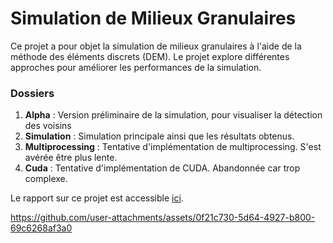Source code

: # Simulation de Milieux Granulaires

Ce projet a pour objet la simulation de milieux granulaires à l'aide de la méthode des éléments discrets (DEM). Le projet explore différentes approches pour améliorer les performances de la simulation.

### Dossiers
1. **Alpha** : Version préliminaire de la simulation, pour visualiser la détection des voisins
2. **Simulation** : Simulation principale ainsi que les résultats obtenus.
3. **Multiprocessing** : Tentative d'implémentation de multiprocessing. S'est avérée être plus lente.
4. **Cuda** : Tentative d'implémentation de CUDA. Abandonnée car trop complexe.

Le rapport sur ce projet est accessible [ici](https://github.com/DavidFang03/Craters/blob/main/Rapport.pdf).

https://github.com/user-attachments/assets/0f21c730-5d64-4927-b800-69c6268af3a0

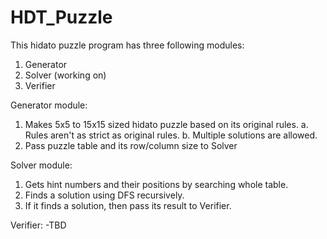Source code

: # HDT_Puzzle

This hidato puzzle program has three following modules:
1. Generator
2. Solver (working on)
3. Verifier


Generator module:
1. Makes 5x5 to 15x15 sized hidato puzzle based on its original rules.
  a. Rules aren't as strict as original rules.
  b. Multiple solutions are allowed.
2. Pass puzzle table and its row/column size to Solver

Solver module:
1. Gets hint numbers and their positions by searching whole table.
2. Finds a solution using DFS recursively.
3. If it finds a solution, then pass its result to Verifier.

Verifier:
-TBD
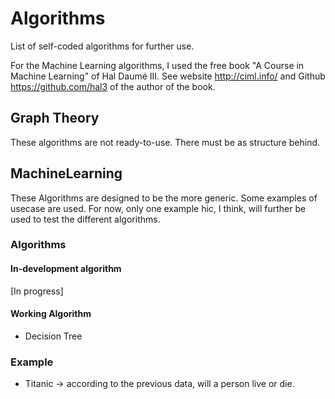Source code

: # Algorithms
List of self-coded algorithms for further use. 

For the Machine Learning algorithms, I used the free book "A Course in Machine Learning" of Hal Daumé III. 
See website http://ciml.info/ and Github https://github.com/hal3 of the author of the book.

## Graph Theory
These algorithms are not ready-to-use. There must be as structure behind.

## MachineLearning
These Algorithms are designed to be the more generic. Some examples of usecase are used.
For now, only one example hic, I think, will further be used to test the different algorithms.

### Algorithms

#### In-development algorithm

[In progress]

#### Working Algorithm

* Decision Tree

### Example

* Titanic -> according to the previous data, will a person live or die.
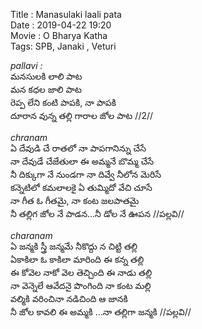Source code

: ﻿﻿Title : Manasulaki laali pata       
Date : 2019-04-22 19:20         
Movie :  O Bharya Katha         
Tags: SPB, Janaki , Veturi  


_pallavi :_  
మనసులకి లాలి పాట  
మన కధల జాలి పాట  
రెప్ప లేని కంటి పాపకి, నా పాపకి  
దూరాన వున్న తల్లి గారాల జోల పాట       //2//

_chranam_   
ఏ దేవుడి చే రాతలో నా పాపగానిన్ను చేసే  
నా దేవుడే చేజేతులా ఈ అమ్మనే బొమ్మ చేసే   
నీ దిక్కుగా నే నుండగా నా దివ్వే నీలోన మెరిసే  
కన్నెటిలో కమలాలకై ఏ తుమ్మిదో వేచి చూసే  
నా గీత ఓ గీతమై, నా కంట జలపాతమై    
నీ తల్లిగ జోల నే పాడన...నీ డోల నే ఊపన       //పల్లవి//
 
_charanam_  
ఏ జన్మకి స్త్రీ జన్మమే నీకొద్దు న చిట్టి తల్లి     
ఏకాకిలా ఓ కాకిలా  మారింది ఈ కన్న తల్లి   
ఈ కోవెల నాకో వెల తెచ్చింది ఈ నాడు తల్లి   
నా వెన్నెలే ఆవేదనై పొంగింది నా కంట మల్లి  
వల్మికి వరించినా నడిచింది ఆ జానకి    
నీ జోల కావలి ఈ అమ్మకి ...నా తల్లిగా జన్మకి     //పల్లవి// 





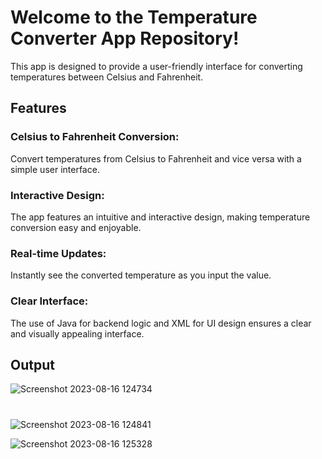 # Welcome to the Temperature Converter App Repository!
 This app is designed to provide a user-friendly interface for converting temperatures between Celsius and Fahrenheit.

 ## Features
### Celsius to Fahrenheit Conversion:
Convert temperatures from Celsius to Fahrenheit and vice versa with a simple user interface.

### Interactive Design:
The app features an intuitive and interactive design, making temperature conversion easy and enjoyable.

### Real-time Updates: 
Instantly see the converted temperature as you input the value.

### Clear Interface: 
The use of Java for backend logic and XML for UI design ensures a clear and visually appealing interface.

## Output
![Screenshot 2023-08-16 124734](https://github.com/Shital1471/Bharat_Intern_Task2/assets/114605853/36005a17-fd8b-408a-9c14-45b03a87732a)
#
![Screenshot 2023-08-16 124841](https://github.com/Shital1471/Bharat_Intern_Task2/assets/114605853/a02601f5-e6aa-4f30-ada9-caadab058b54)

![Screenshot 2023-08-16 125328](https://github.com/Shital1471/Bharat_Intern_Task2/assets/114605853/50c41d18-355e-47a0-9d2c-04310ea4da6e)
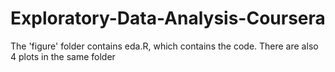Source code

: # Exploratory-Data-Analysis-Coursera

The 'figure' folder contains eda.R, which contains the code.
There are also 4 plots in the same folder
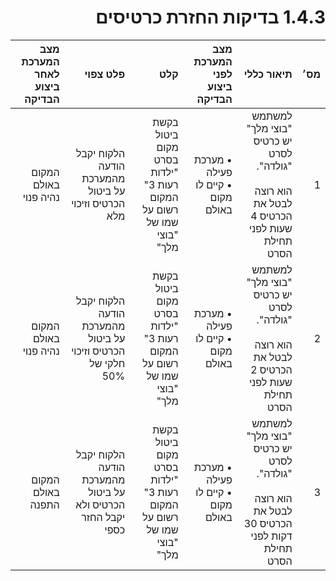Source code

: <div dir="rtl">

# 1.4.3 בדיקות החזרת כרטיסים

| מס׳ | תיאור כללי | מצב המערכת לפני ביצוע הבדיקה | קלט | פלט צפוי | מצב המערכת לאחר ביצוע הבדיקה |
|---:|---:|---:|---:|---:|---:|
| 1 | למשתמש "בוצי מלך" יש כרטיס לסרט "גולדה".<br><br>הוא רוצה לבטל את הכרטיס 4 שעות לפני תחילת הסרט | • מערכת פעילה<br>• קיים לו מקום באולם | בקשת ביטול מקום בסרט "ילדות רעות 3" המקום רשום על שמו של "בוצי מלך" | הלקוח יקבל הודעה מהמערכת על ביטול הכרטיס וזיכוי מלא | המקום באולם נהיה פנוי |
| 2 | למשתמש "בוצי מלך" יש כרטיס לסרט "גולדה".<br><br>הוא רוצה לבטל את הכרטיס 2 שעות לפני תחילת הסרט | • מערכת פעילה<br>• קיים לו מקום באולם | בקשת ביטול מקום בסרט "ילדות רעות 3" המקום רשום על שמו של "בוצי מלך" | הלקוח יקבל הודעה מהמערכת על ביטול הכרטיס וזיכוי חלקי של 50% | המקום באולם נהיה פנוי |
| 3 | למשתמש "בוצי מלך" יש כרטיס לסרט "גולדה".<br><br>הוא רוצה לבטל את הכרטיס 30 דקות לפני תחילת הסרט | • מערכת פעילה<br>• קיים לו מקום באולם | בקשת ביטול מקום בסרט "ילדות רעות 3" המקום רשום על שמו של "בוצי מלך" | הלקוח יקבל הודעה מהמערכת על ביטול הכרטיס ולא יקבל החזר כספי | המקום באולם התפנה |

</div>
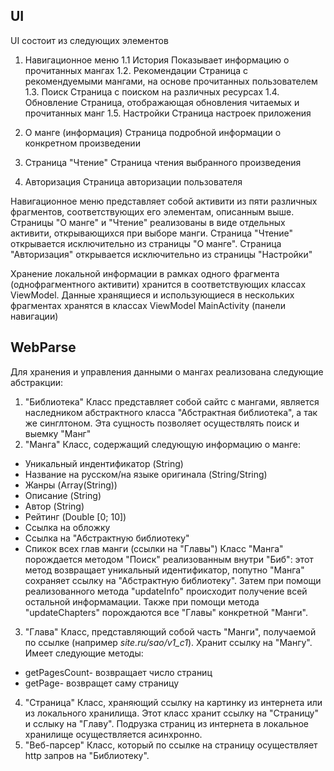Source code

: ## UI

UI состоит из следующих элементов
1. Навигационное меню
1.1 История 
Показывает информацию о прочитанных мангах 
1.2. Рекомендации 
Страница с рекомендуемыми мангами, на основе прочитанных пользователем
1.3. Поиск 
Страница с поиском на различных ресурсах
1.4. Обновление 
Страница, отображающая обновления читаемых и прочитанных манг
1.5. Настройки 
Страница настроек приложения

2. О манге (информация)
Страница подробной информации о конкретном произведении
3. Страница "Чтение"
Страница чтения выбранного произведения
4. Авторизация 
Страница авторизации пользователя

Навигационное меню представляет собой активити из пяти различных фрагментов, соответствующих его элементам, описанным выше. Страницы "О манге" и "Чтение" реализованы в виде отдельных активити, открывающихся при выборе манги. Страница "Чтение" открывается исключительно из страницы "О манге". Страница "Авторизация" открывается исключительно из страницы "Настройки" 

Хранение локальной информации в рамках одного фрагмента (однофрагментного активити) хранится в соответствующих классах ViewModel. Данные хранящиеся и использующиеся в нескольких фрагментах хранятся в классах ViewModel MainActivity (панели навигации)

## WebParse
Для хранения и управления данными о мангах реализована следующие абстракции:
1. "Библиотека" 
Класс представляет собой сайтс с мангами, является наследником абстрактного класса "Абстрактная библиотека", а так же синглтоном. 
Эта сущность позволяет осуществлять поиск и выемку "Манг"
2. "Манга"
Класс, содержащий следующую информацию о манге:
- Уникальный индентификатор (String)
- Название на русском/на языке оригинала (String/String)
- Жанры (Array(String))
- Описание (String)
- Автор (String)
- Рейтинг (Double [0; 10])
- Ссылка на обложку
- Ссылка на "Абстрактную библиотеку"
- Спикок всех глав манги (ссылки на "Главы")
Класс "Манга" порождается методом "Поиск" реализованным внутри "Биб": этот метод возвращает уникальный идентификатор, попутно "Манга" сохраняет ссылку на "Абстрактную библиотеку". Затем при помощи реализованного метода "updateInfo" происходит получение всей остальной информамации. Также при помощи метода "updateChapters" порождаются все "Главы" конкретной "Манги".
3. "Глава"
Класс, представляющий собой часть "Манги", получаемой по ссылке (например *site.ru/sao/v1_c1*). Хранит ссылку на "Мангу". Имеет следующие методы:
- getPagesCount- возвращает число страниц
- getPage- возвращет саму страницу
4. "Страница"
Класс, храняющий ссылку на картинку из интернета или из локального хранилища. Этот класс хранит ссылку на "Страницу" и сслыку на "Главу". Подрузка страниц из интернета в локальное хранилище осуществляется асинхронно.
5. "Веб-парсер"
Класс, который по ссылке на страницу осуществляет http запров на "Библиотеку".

...

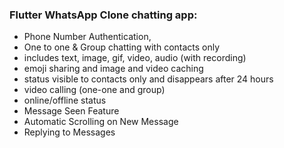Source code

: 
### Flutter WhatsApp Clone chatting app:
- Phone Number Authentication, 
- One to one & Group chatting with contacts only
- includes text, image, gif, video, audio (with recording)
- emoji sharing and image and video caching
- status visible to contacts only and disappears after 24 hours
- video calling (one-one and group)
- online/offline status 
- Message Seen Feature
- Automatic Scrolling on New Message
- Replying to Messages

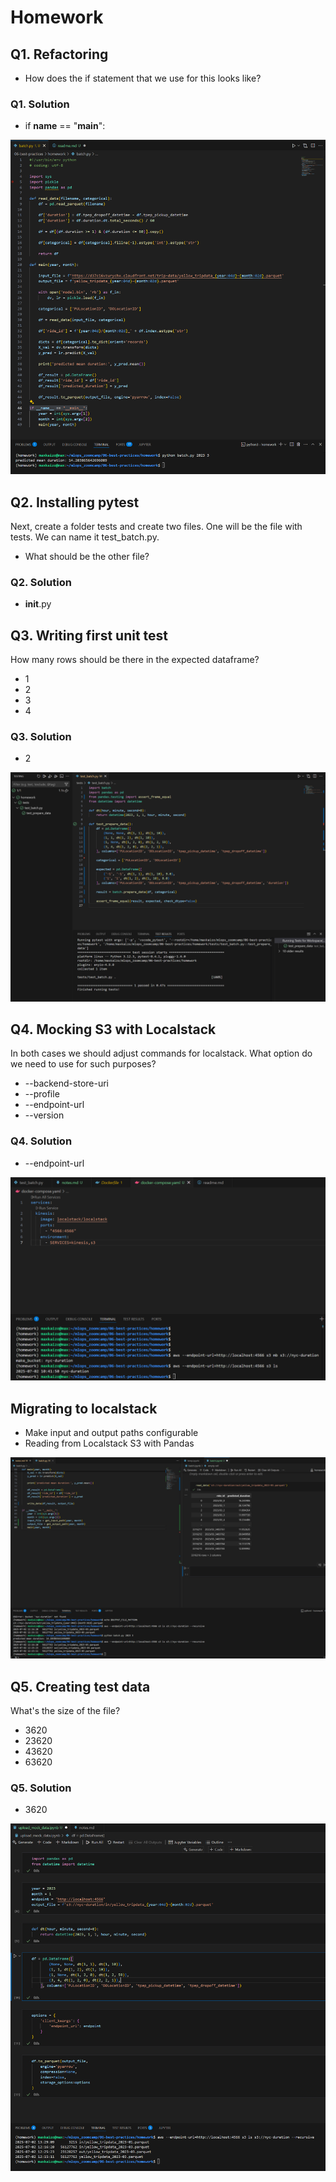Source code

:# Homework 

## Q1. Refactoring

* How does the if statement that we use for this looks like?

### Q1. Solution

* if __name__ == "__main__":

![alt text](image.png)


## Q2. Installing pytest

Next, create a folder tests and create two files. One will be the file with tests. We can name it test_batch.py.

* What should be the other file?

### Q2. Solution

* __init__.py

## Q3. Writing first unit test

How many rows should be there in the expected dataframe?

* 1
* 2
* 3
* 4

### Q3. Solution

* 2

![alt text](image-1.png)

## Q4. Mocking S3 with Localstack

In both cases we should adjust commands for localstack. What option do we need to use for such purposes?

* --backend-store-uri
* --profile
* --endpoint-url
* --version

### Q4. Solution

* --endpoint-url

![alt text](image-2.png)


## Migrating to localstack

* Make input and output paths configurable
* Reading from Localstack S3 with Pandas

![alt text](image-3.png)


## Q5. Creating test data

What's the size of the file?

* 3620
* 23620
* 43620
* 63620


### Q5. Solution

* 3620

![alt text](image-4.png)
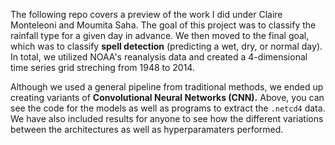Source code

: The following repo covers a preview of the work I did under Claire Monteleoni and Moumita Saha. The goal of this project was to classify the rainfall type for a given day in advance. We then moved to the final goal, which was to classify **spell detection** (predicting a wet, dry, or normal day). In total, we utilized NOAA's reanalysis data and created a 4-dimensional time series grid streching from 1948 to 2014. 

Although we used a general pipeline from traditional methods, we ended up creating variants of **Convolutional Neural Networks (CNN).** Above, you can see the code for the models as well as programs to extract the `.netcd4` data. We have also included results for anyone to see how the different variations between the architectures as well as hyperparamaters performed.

**TASK TO CARRY OUT:**
No picture is to be printed. Output exactly the lines above from the line containing "live or die." through the line containing "నీ జోల కావలి".

**RESPONSE AREA:**
* Titanic -> according to the previous data, will a person live or die.
Source code

: ﻿﻿Title : Manasulaki laali pata       
Date : 2019-04-22 19:20         
Movie :  O Bharya Katha         
Tags: SPB, Janaki , Veturi  


_pallavi :_  
మనసులకి లాలి పాట  
మన కధల జాలి పాట  
రెప్ప లేని కంటి పాపకి, నా పాపకి  
దూరాన వున్న తల్లి గారాల జోల పాట       //2//

_chranam_   
ఏ దేవుడి చే రాతలో నా పాపగానిన్ను చేసే  
నా దేవుడే చేజేతులా ఈ అమ్మనే బొమ్మ చేసే   
నీ దిక్కుగా నే నుండగా నా దివ్వే నీలోన మెరిసే  
కన్నెటిలో కమలాలకై ఏ తుమ్మిదో వేచి చూసే  
నా గీత ఓ గీతమై, నా కంట జలపాతమై    
నీ తల్లిగ జోల నే పాడన...నీ డోల నే ఊపన       //పల్లవి//
 
_charanam_  
ఏ జన్మకి స్త్రీ జన్మమే నీకొద్దు న చిట్టి తల్లి     
ఏకాకిలా ఓ కాకిలా  మారింది ఈ కన్న తల్లి   
ఈ కోవెల నాకో వెల తెచ్చింది ఈ నాడు తల్లి   
నా వెన్నెలే ఆవేదనై పొంగింది నా కంట మల్లి  
వల్మికి వరించినా నడిచింది ఆ జానకి    
నీ జోల కావలి ఈ అమ్మకి ...నా తల్లిగా జన్మకి     //పల్లవి// 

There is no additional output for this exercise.